I have excerpted what I think are the relevant parts and will mention a few factors here.
1) As reported the protesters do not feel that “the two main political parties seemed able to offer any real answers.” “As more than one person pointed out, the upcoming regional elections no longer seemed to make much sense.” “Among the proposals was a voting system that would give smaller parties better representation.”
2) Among the proposals was . . . the publication of party candidates before elections, rather than closed lists that led to later postings, an end to the practice of paying deputies for life.
If I understand this correctly, Spain’s version of proportional representation unlike say Australia’s allows political parties to run candidates for office on a party list without even informing the voters who the candidates on the list actually are. In Australia according to a self-described Australian, who has posted here at Common Dreams, voters can vote for a party’s list of candidates or construct their own list from the candidates running for office and vote for their own list. In any case this sounds like a system designed to the max to enable political party elites to maintain control over who is elected to office.
3) Among the proposals was a voting system that would give smaller parties better representation, limits on spending by the main parties, …. “ “The government was waiting for the Electoral Commission to decide on whether the camp in Sol contravened the rules requiring all campaigning to end at midnight that evening, allowing voters a "day of reflection" ahead of Sunday's regional polls.” “On Wednesday, the Madrid electoral commission decided that the gathering was illegal.”
In the United States the Supreme Court decision in Citizens United v.
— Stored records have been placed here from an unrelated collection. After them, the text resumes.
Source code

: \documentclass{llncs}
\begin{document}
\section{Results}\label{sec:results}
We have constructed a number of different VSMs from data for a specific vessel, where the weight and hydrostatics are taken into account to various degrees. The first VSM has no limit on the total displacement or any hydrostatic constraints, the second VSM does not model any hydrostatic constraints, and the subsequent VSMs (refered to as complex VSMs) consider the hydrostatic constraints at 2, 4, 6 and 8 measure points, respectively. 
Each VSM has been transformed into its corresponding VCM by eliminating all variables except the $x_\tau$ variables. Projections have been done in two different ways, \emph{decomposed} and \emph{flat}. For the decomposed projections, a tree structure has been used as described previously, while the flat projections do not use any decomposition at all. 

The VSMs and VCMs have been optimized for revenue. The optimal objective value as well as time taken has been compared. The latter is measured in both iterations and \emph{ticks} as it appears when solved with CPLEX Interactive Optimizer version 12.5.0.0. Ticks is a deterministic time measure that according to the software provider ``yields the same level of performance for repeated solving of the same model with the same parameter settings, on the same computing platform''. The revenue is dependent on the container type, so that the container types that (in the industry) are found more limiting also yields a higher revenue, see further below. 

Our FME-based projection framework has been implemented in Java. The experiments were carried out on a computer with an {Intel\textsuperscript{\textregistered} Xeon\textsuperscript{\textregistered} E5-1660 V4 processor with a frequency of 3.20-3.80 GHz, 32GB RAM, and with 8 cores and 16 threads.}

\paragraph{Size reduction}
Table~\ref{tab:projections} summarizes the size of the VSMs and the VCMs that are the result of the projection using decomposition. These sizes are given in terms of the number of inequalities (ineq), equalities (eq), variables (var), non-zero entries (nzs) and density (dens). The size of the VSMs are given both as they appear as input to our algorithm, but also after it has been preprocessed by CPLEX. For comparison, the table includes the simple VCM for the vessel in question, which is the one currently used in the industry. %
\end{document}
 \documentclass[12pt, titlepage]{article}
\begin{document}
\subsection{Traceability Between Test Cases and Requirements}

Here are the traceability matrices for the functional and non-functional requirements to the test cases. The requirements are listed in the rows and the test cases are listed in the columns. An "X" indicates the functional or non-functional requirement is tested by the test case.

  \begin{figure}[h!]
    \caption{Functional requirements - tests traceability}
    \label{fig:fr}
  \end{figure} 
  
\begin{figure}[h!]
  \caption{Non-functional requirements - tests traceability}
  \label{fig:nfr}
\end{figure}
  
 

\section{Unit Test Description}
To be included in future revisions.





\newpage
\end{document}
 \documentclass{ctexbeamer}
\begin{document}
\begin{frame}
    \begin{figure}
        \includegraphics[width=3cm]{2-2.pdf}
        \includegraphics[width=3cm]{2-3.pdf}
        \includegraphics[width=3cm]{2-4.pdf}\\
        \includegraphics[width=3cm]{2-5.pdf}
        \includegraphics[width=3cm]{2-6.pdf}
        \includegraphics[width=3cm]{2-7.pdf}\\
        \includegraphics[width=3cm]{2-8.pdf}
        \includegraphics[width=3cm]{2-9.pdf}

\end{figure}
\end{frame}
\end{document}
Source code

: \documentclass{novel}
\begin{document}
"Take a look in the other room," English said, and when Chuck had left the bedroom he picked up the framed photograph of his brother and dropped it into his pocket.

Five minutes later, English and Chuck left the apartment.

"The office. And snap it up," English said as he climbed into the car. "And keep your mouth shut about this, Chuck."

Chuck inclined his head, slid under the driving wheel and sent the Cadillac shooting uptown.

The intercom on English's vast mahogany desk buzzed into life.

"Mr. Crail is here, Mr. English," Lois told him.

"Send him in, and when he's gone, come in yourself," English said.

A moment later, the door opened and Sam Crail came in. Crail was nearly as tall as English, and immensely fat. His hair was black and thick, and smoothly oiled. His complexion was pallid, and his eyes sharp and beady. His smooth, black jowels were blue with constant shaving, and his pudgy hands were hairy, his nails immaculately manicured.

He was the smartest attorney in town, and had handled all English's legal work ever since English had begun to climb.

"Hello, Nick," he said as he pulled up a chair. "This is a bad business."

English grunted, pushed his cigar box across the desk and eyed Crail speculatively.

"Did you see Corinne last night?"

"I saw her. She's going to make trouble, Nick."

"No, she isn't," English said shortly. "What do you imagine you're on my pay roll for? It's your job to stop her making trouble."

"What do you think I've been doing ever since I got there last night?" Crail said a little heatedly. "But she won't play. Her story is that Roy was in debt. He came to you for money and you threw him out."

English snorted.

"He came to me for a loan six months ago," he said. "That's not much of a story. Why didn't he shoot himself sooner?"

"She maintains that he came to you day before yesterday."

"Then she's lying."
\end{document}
Federal Election Commission gave people who hold powerful positions in large corporations the authority to spend as much money as they want from corporate treasuries on the dissemination of the political speech of their choice both before and during the campaign period immediately before elections. A reasonable person could easily conclude among other things that the Citizens United decision violates the Constitutional guarantee of equal protection under the law by favoring the speech preferred by people with access to the large amounts of money in a corporate treasury. As Chief Justice John Roberts said in his concurring opinion in the "Citizens United" case the constitution protects more than the guy on a soapbox and the lonely pamphleteer, and Roberts is right. But McCain - Feingold did not regulate the spending of money on the creation of speech and did not prevent corporate CEO’s from standing on a soapbox or a corner somewhere to show the movie “Hillary” on their notebook computer just like you and I might do.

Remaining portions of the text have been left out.